→ What this task involves
Tally every line in the data that has the word "message" and report only the total.
= = =
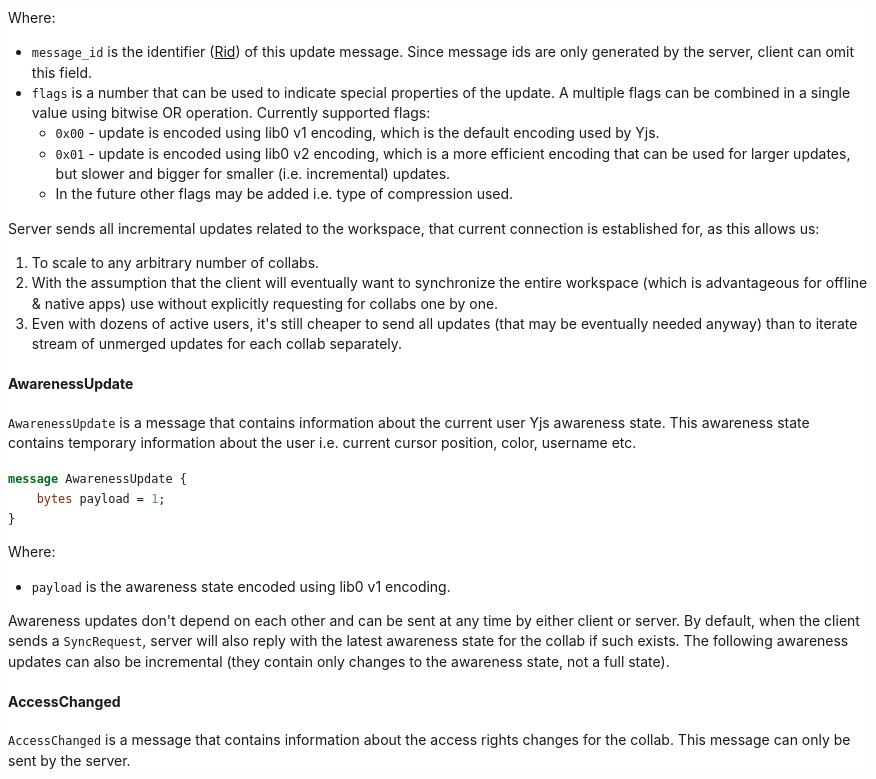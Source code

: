 Where:

- `message_id` is the identifier ([Rid](#rid)) of this update message. Since message ids are only generated by the
  server, client can omit this field.
- `flags` is a number that can be used to indicate special properties of the update. A multiple flags can be
  combined in a single value using bitwise OR operation. Currently supported flags:
  - `0x00` - update is encoded using lib0 v1 encoding, which is the default encoding used by Yjs.
  - `0x01` - update is encoded using lib0 v2 encoding, which is a more efficient encoding that can be used for
    larger updates, but slower and bigger for smaller (i.e. incremental) updates.
  - In the future other flags may be added i.e. type of compression used.

Server sends all incremental updates related to the workspace, that current connection is established for, as this
allows us:

1. To scale to any arbitrary number of collabs.
1. With the assumption that the client will eventually want to synchronize the entire
   workspace (which is advantageous for offline & native apps) use without explicitly requesting for collabs one by one.
1. Even with dozens of active users, it's still cheaper to send all updates (that may be eventually needed anyway) than
   to iterate stream of unmerged updates for each collab separately.

#### AwarenessUpdate

`AwarenessUpdate` is a message that contains information about the current user Yjs awareness state. This awareness
state contains temporary information about the user i.e. current cursor position, color, username etc.

```protobuf
message AwarenessUpdate {
    bytes payload = 1;
}
```

Where:

- `payload` is the awareness state encoded using lib0 v1 encoding.

Awareness updates don't depend on each other and can be sent at any time by either client or server. By default, when
the client sends a `SyncRequest`, server will also reply with the latest awareness state for the collab if such exists.
The following awareness updates can also be incremental (they contain only changes to the awareness state, not a full
state).

#### AccessChanged

`AccessChanged` is a message that contains information about the access rights changes for the collab. This message can
only be sent by the server.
= = =
→ Response box
4